Die Landessprecherin der Grünen Jugend, Jessica Messinger, hingegen betonte, dass die Demonstranten vor einem Jahr friedlich gegen die Abholzung der ersten Bäume für "Stuttgart 21" protestiert hätten. Die Bilder der verletzten Demonstranten, der gewalttätigen Polizisten, von der Brutalität entsetzten Menschen und von Politikern, die den Protest kriminalisierten, hätten sich in den Köpfen festgesetzt, sagte sie.

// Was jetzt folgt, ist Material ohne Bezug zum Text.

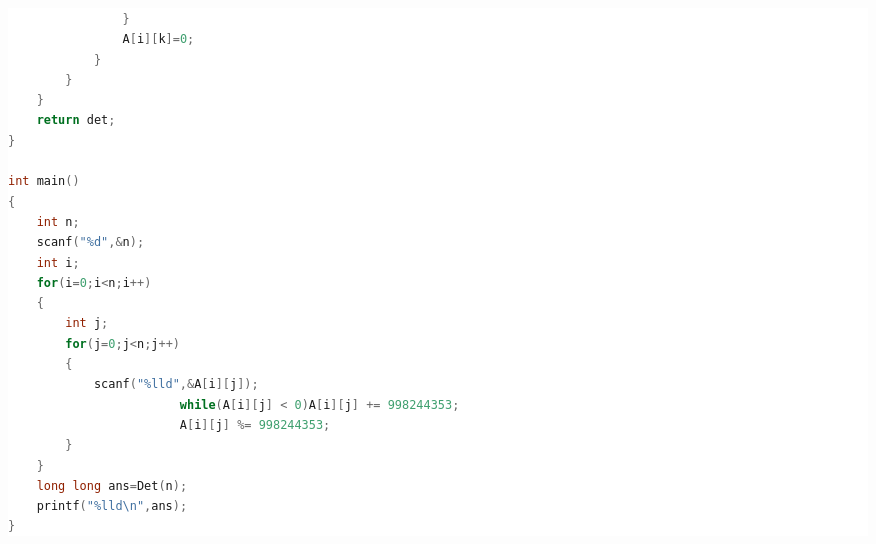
 ```c
				}
				A[i][k]=0;
			}
		}
	}
	return det;
}

int main()
{
	int n;
	scanf("%d",&n);
	int i;
	for(i=0;i<n;i++)
	{
		int j;
		for(j=0;j<n;j++)
		{
			scanf("%lld",&A[i][j]);
                        while(A[i][j] < 0)A[i][j] += 998244353;
                        A[i][j] %= 998244353;
		}
	}
	long long ans=Det(n);
	printf("%lld\n",ans);
}
``` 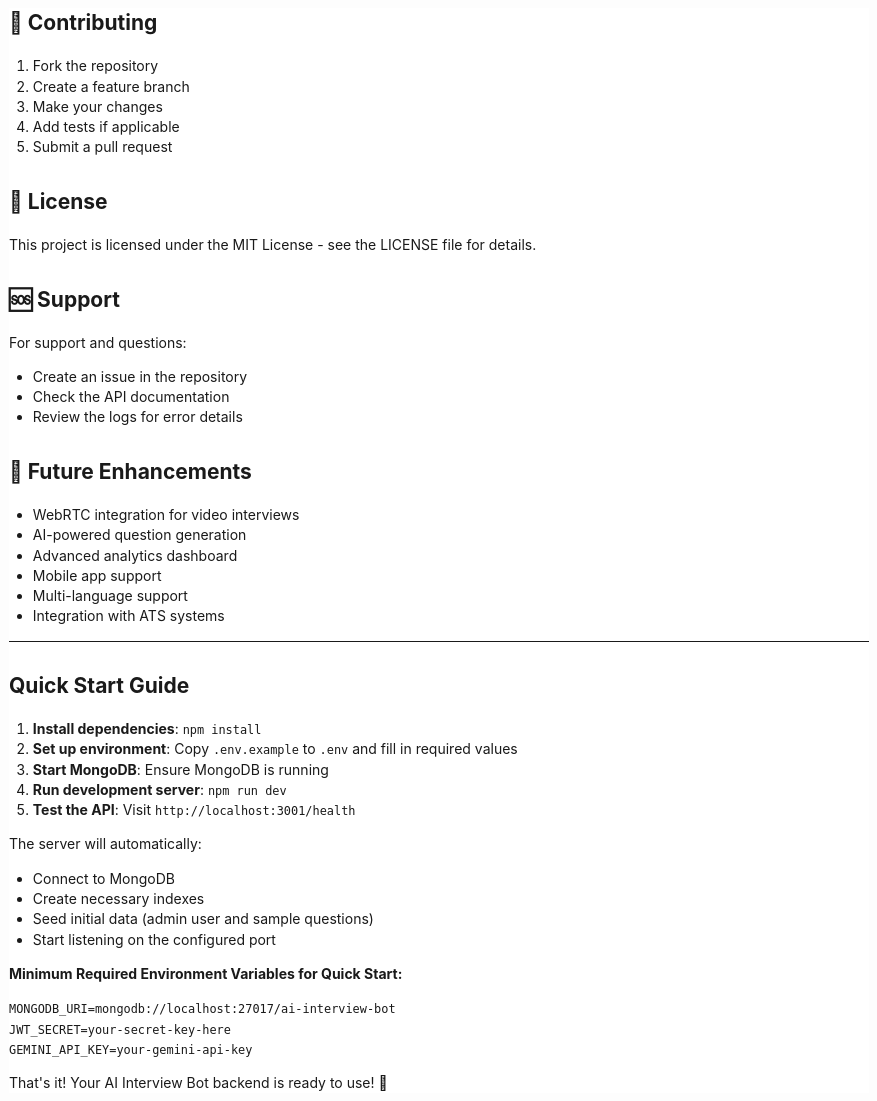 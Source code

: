 ## 🤝 Contributing

1. Fork the repository
2. Create a feature branch
3. Make your changes
4. Add tests if applicable
5. Submit a pull request

## 📄 License

This project is licensed under the MIT License - see the LICENSE file for details.

## 🆘 Support

For support and questions:
- Create an issue in the repository
- Check the API documentation
- Review the logs for error details

## 🔮 Future Enhancements

- WebRTC integration for video interviews
- AI-powered question generation
- Advanced analytics dashboard
- Mobile app support
- Multi-language support
- Integration with ATS systems

---

## Quick Start Guide

1. **Install dependencies**: `npm install`
2. **Set up environment**: Copy `.env.example` to `.env` and fill in required values
3. **Start MongoDB**: Ensure MongoDB is running
4. **Run development server**: `npm run dev`
5. **Test the API**: Visit `http://localhost:3001/health`

The server will automatically:
- Connect to MongoDB
- Create necessary indexes
- Seed initial data (admin user and sample questions)
- Start listening on the configured port

**Minimum Required Environment Variables for Quick Start:**
```env
MONGODB_URI=mongodb://localhost:27017/ai-interview-bot
JWT_SECRET=your-secret-key-here
GEMINI_API_KEY=your-gemini-api-key
```

That's it! Your AI Interview Bot backend is ready to use! 🎉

Die selbsternannten "Parkschützer", die für den Abend zu einem Schweigemarsch im Schlossgarten aufgerufen haben, beklagten, dass am sogenannten "schwarzen Donnerstag" vor einem Jahr enorm viel Schaden angerichtet worden sei. Dazu zählten sie neben den Verletzten, den Park, die Demokratie und das beschädigte Vertrauen der Bürger in Staat, Polizei und Justiz. Bislang sei keines der Opfer des Polizeieinsatzes entschädigt worden, kritisierten sie. Beim Jahrestag des "Schwarzen Donnerstag" geht es nicht mehr um das Bahnhofsprojekt, sondern Vertrauen in den Staat.

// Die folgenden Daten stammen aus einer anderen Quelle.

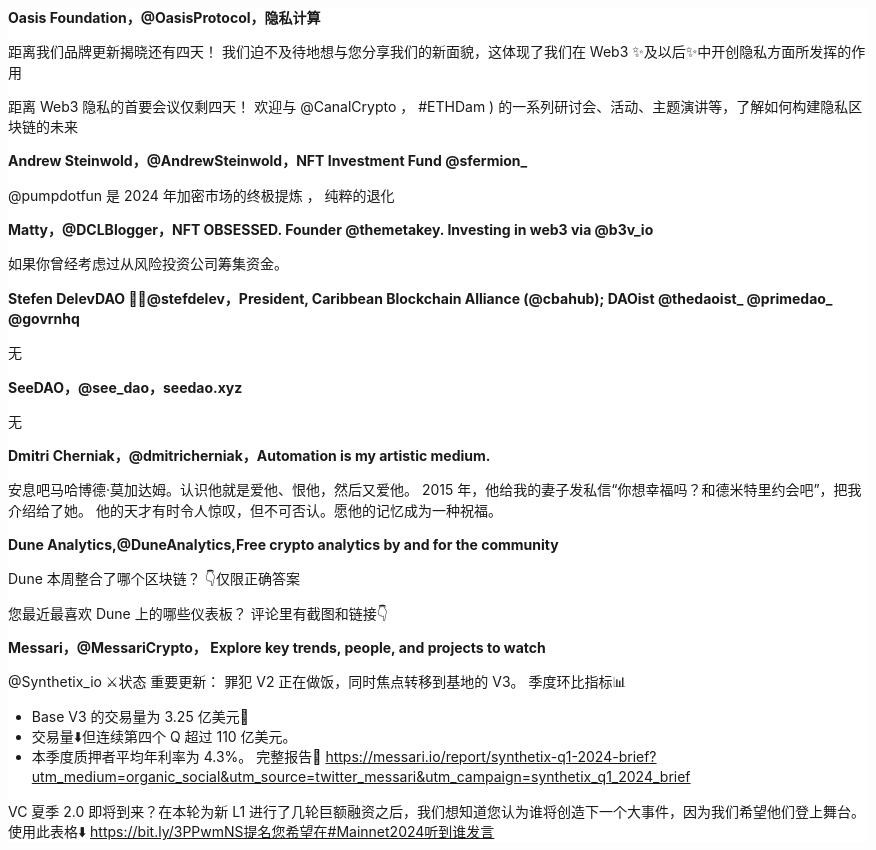 **Oasis Foundation，@OasisProtocol，隐私计算**

距离我们品牌更新揭晓还有四天！
我们迫不及待地想与您分享我们的新面貌，这体现了我们在 Web3 ✨及以后✨中开创隐私方面所发挥的作用

距离 Web3 隐私的首要会议仅剩四天！
欢迎与
@CanalCrypto
， #ETHDam ) 的一系列研讨会、活动、主题演讲等，了解如何构建隐私区块链的未来

**Andrew Steinwold，@AndrewSteinwold，NFT Investment Fund @sfermion_**

@pumpdotfun
是 2024 年加密市场的终极提炼
，
纯粹的退化

**Matty，@DCLBlogger，NFT OBSESSED. Founder @themetakey. Investing in web3 via @b3v_io**

如果你曾经考虑过从风险投资公司筹集资金。


**Stefen DelevDAO ，@stefdelev，President, Caribbean Blockchain Alliance (@cbahub); DAOist @thedaoist_ @primedao_ @govrnhq**

无

**SeeDAO，@see_dao，seedao.xyz**

无

**Dmitri Cherniak，@dmitricherniak，Automation is my artistic medium.**

安息吧马哈博德·莫加达姆。认识他就是爱他、恨他，然后又爱他。
2015 年，他给我的妻子发私信“你想幸福吗？和德米特里约会吧”，把我介绍给了她。
他的天才有时令人惊叹，但不可否认。愿他的记忆成为一种祝福。


**Dune Analytics,@DuneAnalytics,Free crypto analytics by and for the community**

Dune 本周整合了哪个区块链？
👇仅限正确答案

您最近最喜欢 Dune 上的哪些仪表板？
评论里有截图和链接👇 


**Messari，@MessariCrypto， Explore key trends, people, and projects to watch**

@Synthetix_io
 ⚔️状态
重要更新：
罪犯 V2 正在做饭，同时焦点转移到基地的 V3。
季度环比指标📊
- Base V3 的交易量为 3.25 亿美元🚀
- 交易量⬇️但连续第四个 Q 超过 110 亿美元。
- 本季度质押者平均年利率为 4.3%。
完整报告🔗  https://messari.io/report/synthetix-q1-2024-brief?utm_medium=organic_social&utm_source=twitter_messari&utm_campaign=synthetix_q1_2024_brief

VC 夏季 2.0 即将到来？在本轮为新 L1 进行了几轮巨额融资之后，我们想知道您认为谁将创造下一个大事件，因为我们希望他们登上舞台。
使用此表格⬇️
https://bit.ly/3PPwmNS提名您希望在#Mainnet2024听到谁发言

Eine Entscheidung über den Bahnhofsbau hat sich auch ein Jahr nach den Protesten noch nicht gefunden. Viel ist seitdem passiert. Eine langer Schlichtungsprozess hat weitere umstrittene Ergebnisse produziert, in Stuttgart wurde die Landesregierung abgewählt, erstmals gibt es einen grünen Ministerpräsidenten.

Im Streit um Stuttgart 21 soll nun das Volk entscheiden. Der Landtag stellte in dieser Woche die Weichen für eine Volksabstimmung Ende November. Ob denn diese die Lage endlich befrieden wird, bleibt fraglich: Der erklärte S21- Gegner und Stuttgarter Verkehrsminister Winfried Hermann stellte die politische Legitimation der Volksabstimmung bereits infrage, falls sich zu wenige Baden-Württemberger daran beteiligen sollten. Drohend sagte der Stuttgart-21-Gegner, es könne eine Volksentscheidung geben, die so ausgehe, dass die öffentliche Debatte über das Milliardenprojekt anschließend weitergehe.

Justizminister Rainer Stickelberger (SPD) setzte den Attacken des Grünen-Koalitionspartners trocken entgegen: "Die Öffentlichkeit in Baden-Württemberg hat den Eindruck, es sollte Schluss sein mit der Debatte, und wir sollten den Konflikt endlich lösen."